• Task requirements: From the line that includes "- 비즈니스가 성장하면서" to the last line of the records that follow, copy every line exactly and nothing more, omitting pictures.

• Given data:
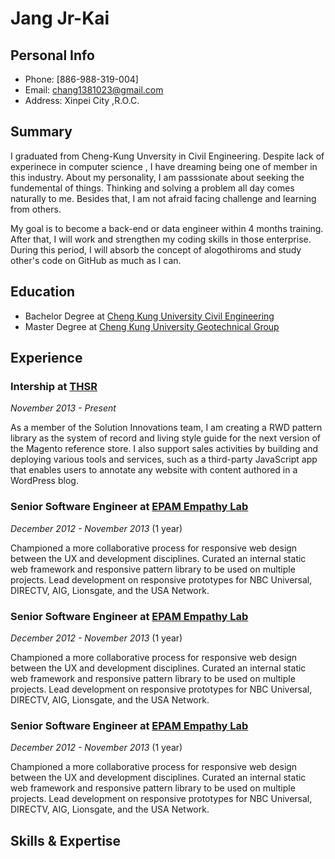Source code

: Jang Jr-Kai
=============

Personal Info
-----------------------
- Phone: [886-988-319-004]
- Email: <chang1381023@gmail.com>
- Address: Xinpei City ,R.O.C.

Summary
-------
I graduated from Cheng-Kung Unversity in Civil Engineering. Despite lack of experinece in computer science , I have dreaming being one of member in this industry. About my personality, I am passsionate about seeking the fundemental of things. Thinking and solving a problem all day comes naturally to me. Besides that, I am not afraid facing challenge and learning from others.

My goal is to become a back-end or data engineer within 4 months training. After that, I will work and strengthen my coding skills in those enterprise. During this period, I will absorb the concept of alogothiroms and study other's code on GitHub as much as I can.

Education
-------
* Bachelor Degree at [Cheng Kung University Civil Engineering ](http://www.civil.ncku.edu.tw/)
* Master Degree at [Cheng Kung University Geotechnical Group](http://www.civil.ncku.edu.tw/)


Experience
----------

### **Intership** at [THSR](https://en.thsrc.com.tw/corp/governance)

*November 2013 - Present*

As a member of the Solution Innovations team, I am creating a RWD pattern
library as the system of record and living style guide for the next version of
the Magento reference store. I also support sales activities by building and
deploying various tools and services, such as a third-party JavaScript app that
enables users to annotate any website with content authored in a WordPress
blog.

### **Senior Software Engineer** at [EPAM Empathy Lab](http://epam.com/empathylab)

*December 2012 - November 2013* (1 year)

Championed a more collaborative process for responsive web design between the
UX and development disciplines. Curated an internal static web framework and
responsive pattern library to be used on multiple projects. Lead development
on responsive prototypes for NBC Universal, DIRECTV, AIG, Lionsgate, and the
USA Network.

### **Senior Software Engineer** at [EPAM Empathy Lab](http://epam.com/empathylab)

*December 2012 - November 2013* (1 year)

Championed a more collaborative process for responsive web design between the
UX and development disciplines. Curated an internal static web framework and
responsive pattern library to be used on multiple projects. Lead development
on responsive prototypes for NBC Universal, DIRECTV, AIG, Lionsgate, and the
USA Network.

### **Senior Software Engineer** at [EPAM Empathy Lab](http://epam.com/empathylab)

*December 2012 - November 2013* (1 year)

Championed a more collaborative process for responsive web design between the
UX and development disciplines. Curated an internal static web framework and
responsive pattern library to be used on multiple projects. Lead development
on responsive prototypes for NBC Universal, DIRECTV, AIG, Lionsgate, and the
USA Network.


Skills & Expertise
------------------


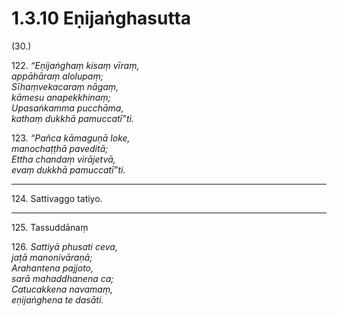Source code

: # 1.3.10 Eṇijaṅghasutta

(30.)

122\. _“Eṇijaṅghaṃ kisaṃ vīraṃ,_  
_appāhāraṃ alolupaṃ;_  
_Sīhaṃvekacaraṃ nāgaṃ,_  
_kāmesu anapekkhinaṃ;_  
_Upasaṅkamma pucchāma,_  
_kathaṃ dukkhā pamuccatī”ti._  

123\. _“Pañca kāmaguṇā loke,_  
_manochaṭṭhā paveditā;_  
_Ettha chandaṃ virājetvā,_  
_evaṃ dukkhā pamuccatī”ti._  

---

124\. Sattivaggo tatiyo.

---

125\. Tassuddānaṃ

126\. _Sattiyā phusati ceva,_  
_jaṭā manonivāraṇā;_  
_Arahantena pajjoto,_  
_sarā mahaddhanena ca;_  
_Catucakkena navamaṃ,_  
_eṇijaṅghena te dasāti._
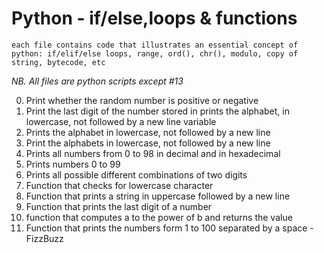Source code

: # Python - if/else,loops & functions
	each file contains code that illustrates an essential concept of python: if/elif/else loops, range, ord(), chr(), modulo, copy of string, bytecode, etc

*NB. All files are python scripts except #13*

0. Print whether the random number is positive or negative
1. Print the last digit of the number stored in prints the alphabet, in lowercase, not followed by a new line variable
2. Prints the alphabet in lowercase, not followed by a new line
3. Print the alphabets in lowercase, not followed by a new line
4. Prints all numbers from 0 to 98 in decimal and in hexadecimal
5. Prints numbers 0 to 99
6. Prints all possible different combinations of two digits
7. Function that checks for lowercase character
8. Function that prints a string in uppercase  followed by a new line
9. Function that prints the last digit of a number
10. function that computes a to the power of b and returns the value
11. Function that prints the numbers form 1 to 100 separated by a space - FizzBuzz


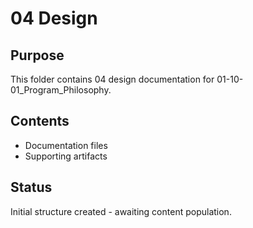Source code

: # 04 Design

## Purpose
This folder contains 04 design documentation for 01-10-01_Program_Philosophy.

## Contents
- Documentation files
- Supporting artifacts

## Status
Initial structure created - awaiting content population.

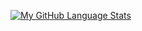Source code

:
<!--
**shahar0809/shahar0809** is a ✨ _special_ ✨ repository because its `README.md` (this file) appears on your GitHub profile.

Here are some ideas to get you started:

- 🔭 I’m currently working on ...
- 🌱 I’m currently learning ...
- 👯 I’m looking to collaborate on ...
- 🤔 I’m looking for help with ...
- 💬 Ask me about ...
- 📫 How to reach me: ...
- 😄 Pronouns: ...
- ⚡ Fun fact: ...
-->

<!-- [![My GitHub Stats](https://github-readme-stats.vercel.app/api/?username=shahar0809&count_private=true&theme=tokyonight&showicons=true)]() -->
[![My GitHub Language Stats](https://github-readme-stats.vercel.app/api/top-langs/?username=shahar0809&langs_count=5&theme=tokyonight)]()
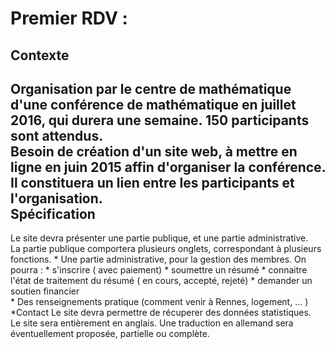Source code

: Premier RDV : 
=============
Contexte
----------
Organisation par le centre de mathématique d'une conférence de mathématique en juillet 2016, qui durera une semaine. 
150 participants sont attendus.    
Besoin de création d'un site web, à mettre en ligne en juin 2015 affin d'organiser la conférence. Il constituera un lien entre 
les participants et l'organisation.       
Spécification
-------------
Le site devra présenter une partie publique, et une partie administrative.    
La partie publique comportera plusieurs onglets, correspondant à plusieurs fonctions.
	* Une partie administrative, pour la gestion des membres. On pourra :
		* s'inscrire ( avec paiement) 
		* soumettre un résumé
		* connaitre l'état de traitement du résumé ( en cours, accepté, rejeté)
		* demander un soutien financier   
	* Des renseignements pratique (comment venir à Rennes, logement, ... ) 
	*Contact
Le site devra permettre de récuperer des données statistiques.     
Le site sera entièrement en anglais. Une traduction en allemand sera éventuellement proposée, partielle ou complète.
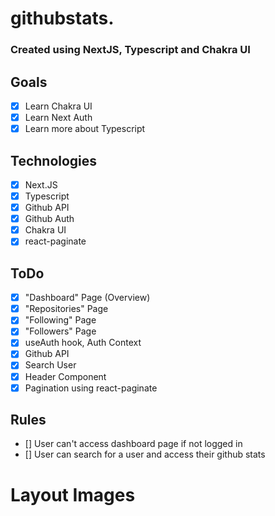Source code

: # githubstats.

### Created using NextJS, Typescript and Chakra UI

## Goals
- [x] Learn Chakra UI 
- [x] Learn Next Auth
- [x] Learn more about Typescript

## Technologies 
- [x] Next.JS
- [X] Typescript
- [x] Github API
- [x] Github Auth
- [x] Chakra UI
- [x] react-paginate

## ToDo
- [x] "Dashboard" Page (Overview)
- [x] "Repositories" Page
- [x] "Following" Page
- [x] "Followers" Page
- [x] useAuth hook, Auth Context
- [x] Github API
- [x] Search User
- [x] Header Component
- [x] Pagination using react-paginate

## Rules
- [] User can't access dashboard page if not logged in
- [] User can search for a user and access their github stats

# Layout Images


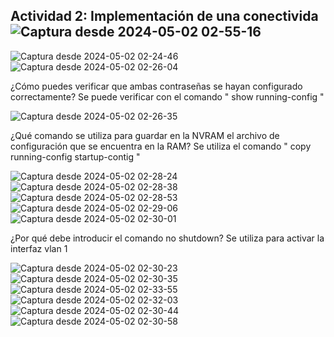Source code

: ## Actividad 2: Implementación de una conectivida![Captura desde 2024-05-02 02-55-16](https://github.com/noemiAC/CDR/assets/168385917/f3f3656a-b58d-4c7a-9686-29b01570d597)


![Captura desde 2024-05-02 02-24-46](https://github.com/noemiAC/CDR/assets/168385917/194f65bf-834d-4268-94d5-b00112b52c36)
![Captura desde 2024-05-02 02-26-04](https://github.com/noemiAC/CDR/assets/168385917/005bf004-7f53-4b0d-be1a-cd9da6fc8145)

¿Cómo puedes verificar que ambas contraseñas se hayan configurado correctamente?
Se  puede verificar con el comando " show running-config "

![Captura desde 2024-05-02 02-26-35](https://github.com/noemiAC/CDR/assets/168385917/356a27af-2ce5-4176-b4d9-5e3b7bc590cf)

¿Qué comando se utiliza para guardar en la NVRAM el archivo de configuración que se encuentra en la RAM?
Se utiliza el comando " copy running-config startup-contig "

![Captura desde 2024-05-02 02-28-24](https://github.com/noemiAC/CDR/assets/168385917/562cadaf-04e1-480b-8f6b-c4d9e7b90198)
![Captura desde 2024-05-02 02-28-38](https://github.com/noemiAC/CDR/assets/168385917/aefffc50-2269-49dd-aae0-c661dc5a2f1b)
![Captura desde 2024-05-02 02-28-53](https://github.com/noemiAC/CDR/assets/168385917/8db74634-ff4b-4870-a31f-9a12343996db)
![Captura desde 2024-05-02 02-29-06](https://github.com/noemiAC/CDR/assets/168385917/f173343a-80ff-4220-a37f-dc0129e95cc5)
![Captura desde 2024-05-02 02-30-01](https://github.com/noemiAC/CDR/assets/168385917/437d06ac-b6dd-425c-8c76-598f71306c2e)

¿Por qué debe introducir el comando no shutdown?
Se utiliza para activar la interfaz vlan 1

![Captura desde 2024-05-02 02-30-23](https://github.com/noemiAC/CDR/assets/168385917/6375dcd0-950e-4b61-bc7f-cfc5293ece7c)![Captura desde 2024-05-02 02-30-35](https://github.com/noemiAC/CDR/assets/168385917/cd57b028-0854-44b7-b711-bf1dff153b96)![Captura desde 2024-05-02 02-33-55](https://github.com/noemiAC/CDR/assets/168385917/d244e39f-d1a9-44ca-ad8e-d11de5319827)
![Captura desde 2024-05-02 02-32-03](https://github.com/noemiAC/CDR/assets/168385917/d1d99863-c9e8-4e77-b482-80b65675de0a)
![Captura desde 2024-05-02 02-30-44](https://github.com/noemiAC/CDR/assets/168385917/df553daf-66c7-4036-9401-b25138f1c28b)
![Captura desde 2024-05-02 02-30-58](https://github.com/noemiAC/CDR/assets/168385917/df9e6b92-2fd6-44c3-83db-8840019c6042)


















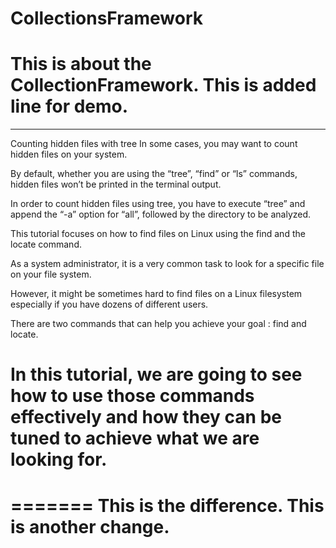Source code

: # CollectionsFramework
This is about the CollectionFramework.
This is added line for demo.
===================================
-----------------------------------


Counting hidden files with tree
In some cases, you may want to count hidden files on your system.

By default, whether you are using the “tree”, “find” or “ls” commands, hidden files won’t be printed in the terminal output.

In order to count hidden files using tree, you have to execute “tree” and append the “-a” option for “all”, followed by the directory to be analyzed.

This tutorial focuses on how to find files on Linux using the find and the locate command.

As a system administrator, it is a very common task to look for a specific file on your file system.

However, it might be sometimes hard to find files on a Linux filesystem especially if you have dozens of different users.

There are two commands that can help you achieve your goal : find and locate.

In this tutorial, we are going to see how to use those commands effectively and how they can be tuned to achieve what we are looking for.
=========================================================================================================================================
=======
This is the difference.
This is another change.
=======


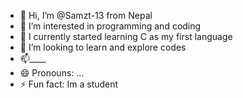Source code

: - 👋 Hi, I’m @Samzt-13 from Nepal
- 👀 I’m interested in programming and coding
- 🌱 I currently started learning C as my first language
- 💞️ I’m looking to learn and explore codes
- 📫____
- 😄 Pronouns: ...
- ⚡ Fun fact: Im a student

<!---
Samzt-13/Samzt-13 is a ✨ special ✨ repository because its `README.md` (this file) appears on your GitHub profile.
You can click the Preview link to take a look at your changes.
--->
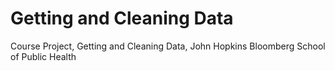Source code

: # Getting and Cleaning Data
Course Project, Getting and Cleaning Data, John Hopkins Bloomberg School of Public Health
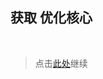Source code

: ## 获取 优化核心

<br />

> 点击[此处](https://github.com/SIRT43/REmk_Optimization-Core/releases/download/1.17.1/Optimization-Core-1.17.1_1.0.0_fabric+forge.zip)继续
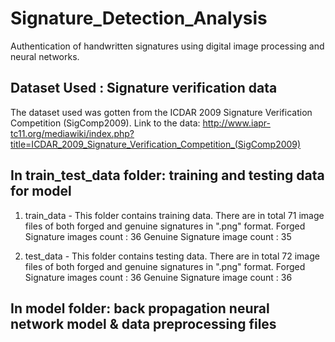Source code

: # Signature_Detection_Analysis
Authentication of handwritten signatures using digital image processing and neural networks.

## Dataset Used : Signature verification data
The dataset used was gotten from the ICDAR 2009 Signature Verification Competition (SigComp2009).
Link to the data: http://www.iapr-tc11.org/mediawiki/index.php?title=ICDAR_2009_Signature_Verification_Competition_(SigComp2009)  

## In train_test_data folder: training and testing data for model

1. train_data - This folder contains training data. There are in total 71 image files of both forged and genuine signatures in ".png" format.
Forged Signature images count : 36
Genuine Signature image count : 35

2. test_data - This folder contains testing data. There are in total 72 image files of both forged and genuine signatures in ".png" format.
Forged Signature images count : 36
Genuine Signature image count : 36

## In model folder: back propagation neural network model & data preprocessing files

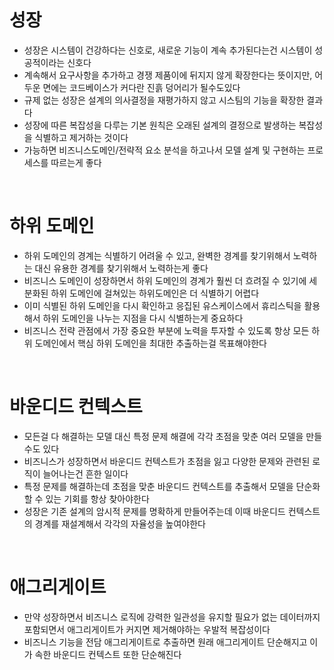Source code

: # 성장

- 성장은 시스템이 건강하다는 신호로, 새로운 기능이 계속 추가된다는건 시스템이 성공적이라는 신호다
- 계속해서 요구사항을 추가하고 경쟁 제품이에 뒤지지 않게 확장한다는 뜻이지만, 어두운 면에는 코드베이스가 커다란 진흙 덩어리가 될수도있다
- 규제 없는 성장은 설계의 의사결정을 재평가하지 않고 시스팀의 기능을 확장한 결과다
- 성장에 따른 복잡성을 다루는 기본 원칙은 오래된 설계의 결정으로 발생하는 복잡성을 식별하고 제거하는 것이다
- 가능하면 비즈니스도메인/전략적 요소 분석을 하고나서 모델 설계 및 구현하는 프로세스를 따르는게 좋다

<br>

# 하위 도메인

- 하위 도메인의 경계는 식별하기 어려울 수 있고, 완벽한 경계를 찾기위해서 노력하는 대신 유용한 경계를 찾기위해서 노력하는게 좋다
- 비즈니스 도메인이 성장하면서 하위 도메인의 경계가 훨씬 더 흐려질 수 있기에 세분화된 하위 도메인에 걸쳐있는 하위도메인은 더 식별하기 어렵다
- 이미 식별된 하위 도메인을 다시 확인하고 응집된 유스케이스에서 휴리스틱을 활용해서 하위 도메인을 나누는 지점을 다시 식별하는게 중요하다
- 비즈니스 전략 관점에서 가장 중요한 부분에 노력을 투자할 수 있도록 항상 모든 하위 도메인에서 핵심 하위 도메인을 최대한 추출하는걸 목표해야한다

<br>

# 바운디드 컨텍스트

- 모든걸 다 해결하는 모델 대신 특정 문제 해결에 각각 초점을 맞춘 여러 모델을 만들수도 있다
- 비즈니스가 성장하면서 바운디드 컨텍스트가 초점을 잃고 다양한 문제와 관련된 로직이 늘어나는건 흔한 일이다
- 특정 문제를 해결하는데 초점을 맞춘 바운디드 컨텍스트를 추출해서 모델을 단순화할 수 있는 기회를 항상 찾아야한다
- 성장은 기존 설계의 암시적 문제를 명확하게 만들어주는데 이때 바운디드 컨텍스트의 경계를 재설계해서 각각의 자율성을 높여야한다

<br>

# 애그리게이트

- 만약 성장하면서 비즈니스 로직에 강력한 일관성을 유지할 필요가 없는 데이터까지 포함되면서 애그리게이트가 커지면 제거해야하는 우발적 복잡성이다
- 비즈니스 기능을 전담 애그리게이트로 추출하면 원래 애그리게이트 단순해지고 이가 속한 바운디드 컨텍스트 또한 단순해진다
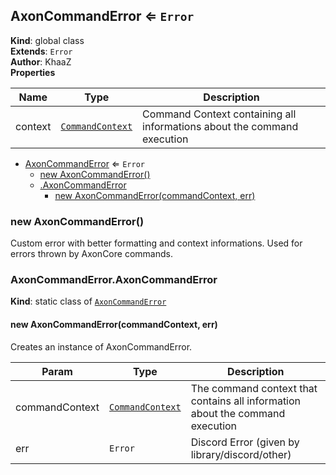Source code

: <a name="AxonCommandError"></a>

## AxonCommandError ⇐ <code>Error</code>
**Kind**: global class  
**Extends**: <code>Error</code>  
**Author**: KhaaZ  
**Properties**

| Name | Type | Description |
| --- | --- | --- |
| context | <code>[CommandContext](Commands/CommandContext)</code> | Command Context containing all informations about the command execution |


* [AxonCommandError](#AxonCommandError) ⇐ <code>Error</code>
    * [new AxonCommandError()](#new_AxonCommandError_new)
    * [.AxonCommandError](#AxonCommandError.AxonCommandError)
        * [new AxonCommandError(commandContext, err)](#new_AxonCommandError.AxonCommandError_new)

<a name="new_AxonCommandError_new"></a>

### new AxonCommandError()
Custom error with better formatting and context informations.
Used for errors thrown by AxonCore commands.

<a name="AxonCommandError.AxonCommandError"></a>

### AxonCommandError.AxonCommandError
**Kind**: static class of [<code>AxonCommandError</code>](#AxonCommandError)  
<a name="new_AxonCommandError.AxonCommandError_new"></a>

#### new AxonCommandError(commandContext, err)
Creates an instance of AxonCommandError.


| Param | Type | Description |
| --- | --- | --- |
| commandContext | <code>[CommandContext](Commands/CommandContext)</code> | The command context that contains all information about the command execution |
| err | <code>Error</code> | Discord Error (given by library/discord/other) |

• Task output:
- 비즈니스가 성장하면서 바운디드 컨텍스트가 초점을 잃고 다양한 문제와 관련된 로직이 늘어나는건 흔한 일이다
- 특정 문제를 해결하는데 초점을 맞춘 바운디드 컨텍스트를 추출해서 모델을 단순화할 수 있는 기회를 항상 찾아야한다
- 성장은 기존 설계의 암시적 문제를 명확하게 만들어주는데 이때 바운디드 컨텍스트의 경계를 재설계해서 각각의 자율성을 높여야한다

<br>

# 애그리게이트

- 만약 성장하면서 비즈니스 로직에 강력한 일관성을 유지할 필요가 없는 데이터까지 포함되면서 애그리게이트가 커지면 제거해야하는 우발적 복잡성이다
- 비즈니스 기능을 전담 애그리게이트로 추출하면 원래 애그리게이트 단순해지고 이가 속한 바운디드 컨텍스트 또한 단순해진다
Source code

: <a name="AxonCommandError"></a>

## AxonCommandError ⇐ <code>Error</code>
**Kind**: global class  
**Extends**: <code>Error</code>  
**Author**: KhaaZ  
**Properties**

| Name | Type | Description |
| --- | --- | --- |
| context | <code>[CommandContext](Commands/CommandContext)</code> | Command Context containing all informations about the command execution |


* [AxonCommandError](#AxonCommandError) ⇐ <code>Error</code>
    * [new AxonCommandError()](#new_AxonCommandError_new)
    * [.AxonCommandError](#AxonCommandError.AxonCommandError)
        * [new AxonCommandError(commandContext, err)](#new_AxonCommandError.AxonCommandError_new)

<a name="new_AxonCommandError_new"></a>

### new AxonCommandError()
Custom error with better formatting and context informations.
Used for errors thrown by AxonCore commands.

<a name="AxonCommandError.AxonCommandError"></a>

### AxonCommandError.AxonCommandError
**Kind**: static class of [<code>AxonCommandError</code>](#AxonCommandError)  
<a name="new_AxonCommandError.AxonCommandError_new"></a>

#### new AxonCommandError(commandContext, err)
Creates an instance of AxonCommandError.


| Param | Type | Description |
| --- | --- | --- |
| commandContext | <code>[CommandContext](Commands/CommandContext)</code> | The command context that contains all information about the command execution |
| err | <code>Error</code> | Discord Error (given by library/discord/other) |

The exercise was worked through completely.